Just hours after the country learned from a leaked draft opinion that the justices have privately voted to overturn Roe v. Wade, a Senate Judiciary Committee panel met on Tuesday to discuss ethics reform of the high court. “Today’s a hell of a day to be considering ethics questions around the Supreme Court,” Sen. Sheldon Whitehouse, D-R.I. and the chair of the subcommittee on courts, said. This was the second congressional hearing on Supreme Court ethics reform in under a week.

Tuesday’s hearing was set to focus on proposals to update the law regarding the recusal of justices, add protections against anonymous financial influence through amicus briefs, and create a binding code of conduct for the court. Senators heard from five witnesses on recusal practices, the ethics requirements of other branches of the government, and the impact of increased transparency on public trust in the court. But the leaked document became the primary topic of discussion.

While nearly every person who spoke expressed disappointment in the leak, Republican senators focused their ire on the source. Sen. John Kennedy, R-La., said the person responsible should face severe penalties, including possible criminal charges. “Now we’re about to find out what our Department of Justice is made of,” he said. Whitehouse responded, “I guess we’ll begin by trying to identify what law that person might have violated.”

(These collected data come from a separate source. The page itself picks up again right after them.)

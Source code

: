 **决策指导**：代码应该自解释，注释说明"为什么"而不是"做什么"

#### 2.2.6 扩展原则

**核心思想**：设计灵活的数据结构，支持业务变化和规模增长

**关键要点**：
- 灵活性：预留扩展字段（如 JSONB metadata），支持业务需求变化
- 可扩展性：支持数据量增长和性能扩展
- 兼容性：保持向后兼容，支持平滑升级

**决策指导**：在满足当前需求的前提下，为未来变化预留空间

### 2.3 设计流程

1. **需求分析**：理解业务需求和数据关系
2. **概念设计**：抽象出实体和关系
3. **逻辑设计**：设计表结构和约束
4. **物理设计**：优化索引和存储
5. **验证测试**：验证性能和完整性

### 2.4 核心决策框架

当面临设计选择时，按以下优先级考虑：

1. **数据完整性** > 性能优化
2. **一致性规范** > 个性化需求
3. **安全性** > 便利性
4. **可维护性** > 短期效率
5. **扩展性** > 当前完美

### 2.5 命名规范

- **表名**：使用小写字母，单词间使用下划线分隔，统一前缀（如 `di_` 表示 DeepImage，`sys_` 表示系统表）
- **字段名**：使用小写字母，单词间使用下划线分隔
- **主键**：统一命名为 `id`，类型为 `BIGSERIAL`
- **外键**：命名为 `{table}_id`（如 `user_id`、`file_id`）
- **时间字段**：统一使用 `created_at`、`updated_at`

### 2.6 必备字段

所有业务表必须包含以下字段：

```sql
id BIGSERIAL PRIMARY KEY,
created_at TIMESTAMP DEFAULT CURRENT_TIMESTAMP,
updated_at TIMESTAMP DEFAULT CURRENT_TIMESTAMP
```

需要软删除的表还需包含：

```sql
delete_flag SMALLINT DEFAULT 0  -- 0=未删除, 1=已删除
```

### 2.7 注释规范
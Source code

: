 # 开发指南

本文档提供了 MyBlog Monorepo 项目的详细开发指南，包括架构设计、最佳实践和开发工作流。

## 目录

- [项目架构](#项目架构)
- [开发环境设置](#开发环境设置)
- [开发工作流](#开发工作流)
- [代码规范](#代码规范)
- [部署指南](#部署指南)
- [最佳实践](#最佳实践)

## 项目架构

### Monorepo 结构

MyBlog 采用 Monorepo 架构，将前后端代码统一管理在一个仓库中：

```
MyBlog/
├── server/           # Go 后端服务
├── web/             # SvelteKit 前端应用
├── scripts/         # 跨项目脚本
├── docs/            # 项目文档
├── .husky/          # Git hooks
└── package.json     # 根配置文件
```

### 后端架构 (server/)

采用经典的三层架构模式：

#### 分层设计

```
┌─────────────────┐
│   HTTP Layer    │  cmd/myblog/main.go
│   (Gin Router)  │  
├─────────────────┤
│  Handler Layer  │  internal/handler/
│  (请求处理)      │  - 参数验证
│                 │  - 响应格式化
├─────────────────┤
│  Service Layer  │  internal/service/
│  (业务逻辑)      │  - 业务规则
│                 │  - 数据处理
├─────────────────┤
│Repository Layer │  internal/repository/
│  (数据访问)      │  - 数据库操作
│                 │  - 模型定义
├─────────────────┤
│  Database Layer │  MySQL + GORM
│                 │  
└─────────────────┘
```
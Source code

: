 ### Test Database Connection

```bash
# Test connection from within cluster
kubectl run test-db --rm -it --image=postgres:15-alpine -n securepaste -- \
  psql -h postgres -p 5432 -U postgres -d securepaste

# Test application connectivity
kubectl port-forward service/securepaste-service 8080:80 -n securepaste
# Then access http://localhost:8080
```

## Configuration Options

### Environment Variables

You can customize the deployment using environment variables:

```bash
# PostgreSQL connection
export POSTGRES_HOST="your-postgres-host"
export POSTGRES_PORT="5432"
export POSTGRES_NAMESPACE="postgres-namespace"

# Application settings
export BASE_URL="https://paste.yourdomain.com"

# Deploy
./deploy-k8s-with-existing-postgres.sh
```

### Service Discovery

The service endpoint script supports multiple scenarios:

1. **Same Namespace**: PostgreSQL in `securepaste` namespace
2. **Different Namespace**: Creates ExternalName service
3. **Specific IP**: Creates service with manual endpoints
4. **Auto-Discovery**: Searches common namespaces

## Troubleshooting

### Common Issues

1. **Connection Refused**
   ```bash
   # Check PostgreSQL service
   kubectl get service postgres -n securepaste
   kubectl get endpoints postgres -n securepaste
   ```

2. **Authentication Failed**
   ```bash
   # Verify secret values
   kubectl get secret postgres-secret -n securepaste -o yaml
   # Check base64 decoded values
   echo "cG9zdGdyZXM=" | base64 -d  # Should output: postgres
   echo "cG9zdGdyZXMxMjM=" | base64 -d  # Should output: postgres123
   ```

Draft Supreme Court opinions are not classified, and disclosing them is not a crime in and of itself, but legal experts say the leak could still trigger criminal liability if the leaker broke other laws in connection with the leak (such as hacking a computer). Chief Justice John Roberts has directed the court’s marshal, Gail Curley, to investigate the leak.   

Ultimately, Democrats used the draft opinion to underscore their main point: The nine justices wield great power to change the rights of Americans yet are the only members of the federal judiciary without a check on their recusal decisions or a binding code of ethics. Sen. Mazie Hirono, D-Hawaii, said, “[The leak] is being characterized as a stunning thing which is happening. I think we should be so much more stunned that the radical right-wing justices on the Supreme Court are prepared to eliminate a constitutional right that the women in this country have relied on for almost 50 years. That is a stunning thing.”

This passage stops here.